» Work instructions: Note the line where "1. Access k8s" appears in the data below; write it out exactly, along with every line that comes after it to the end.

(Dataset items)
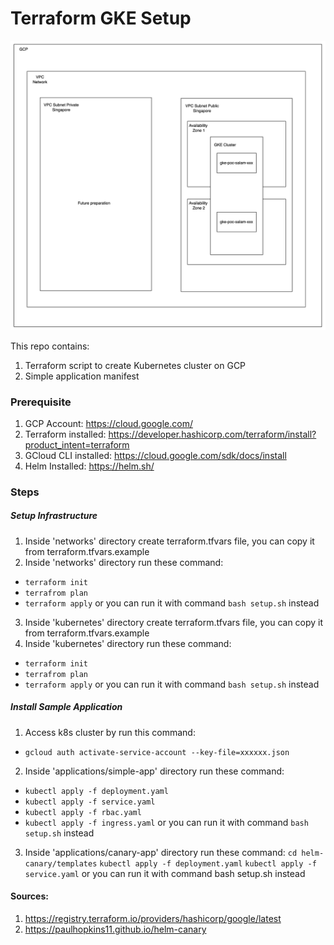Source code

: # Terraform GKE Setup

![Infrastructure Image](Infrastructure.png)

This repo contains:
1. Terraform script to create Kubernetes cluster on GCP
2. Simple application manifest

### Prerequisite
1. GCP Account: https://cloud.google.com/
2. Terraform installed: https://developer.hashicorp.com/terraform/install?product_intent=terraform
3. GCloud CLI installed: https://cloud.google.com/sdk/docs/install
4. Helm Installed: https://helm.sh/

### Steps

##### Setup Infrastructure
1. Inside 'networks' directory create terraform.tfvars file, you can copy it from terraform.tfvars.example
2. Inside 'networks' directory run these command:
- `terraform init` 
- `terrafrom plan`
- `terraform apply`
or you can run it with command `bash setup.sh` instead

3. Inside 'kubernetes' directory create terraform.tfvars file, you can copy it from terraform.tfvars.example
4. Inside 'kubernetes' directory run these command:
- `terraform init` 
- `terrafrom plan`
- `terraform apply`
or you can run it with command `bash setup.sh` instead

##### Install Sample Application
1. Access k8s cluster by run this command:
- `gcloud auth activate-service-account --key-file=xxxxxx.json` 

2. Inside 'applications/simple-app' directory run these command:
- `kubectl apply -f deployment.yaml`
- `kubectl apply -f service.yaml`
- `kubectl apply -f rbac.yaml`
- `kubectl apply -f ingress.yaml`
or you can run it with command `bash setup.sh` instead

3. Inside 'applications/canary-app' directory run these command:
`cd helm-canary/templates`
`kubectl apply -f deployment.yaml`
`kubectl apply -f service.yaml`
or you can run it with command bash setup.sh instead

#### Sources:
1. https://registry.terraform.io/providers/hashicorp/google/latest
2. https://paulhopkins11.github.io/helm-canary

» Task answer:
1. Access k8s cluster by run this command:
- `gcloud auth activate-service-account --key-file=xxxxxx.json` 

2. Inside 'applications/simple-app' directory run these command:
- `kubectl apply -f deployment.yaml`
- `kubectl apply -f service.yaml`
- `kubectl apply -f rbac.yaml`
- `kubectl apply -f ingress.yaml`
or you can run it with command `bash setup.sh` instead

3. Inside 'applications/canary-app' directory run these command:
`cd helm-canary/templates`
`kubectl apply -f deployment.yaml`
`kubectl apply -f service.yaml`
or you can run it with command bash setup.sh instead

#### Sources:
1. https://registry.terraform.io/providers/hashicorp/google/latest
2. https://paulhopkins11.github.io/helm-canary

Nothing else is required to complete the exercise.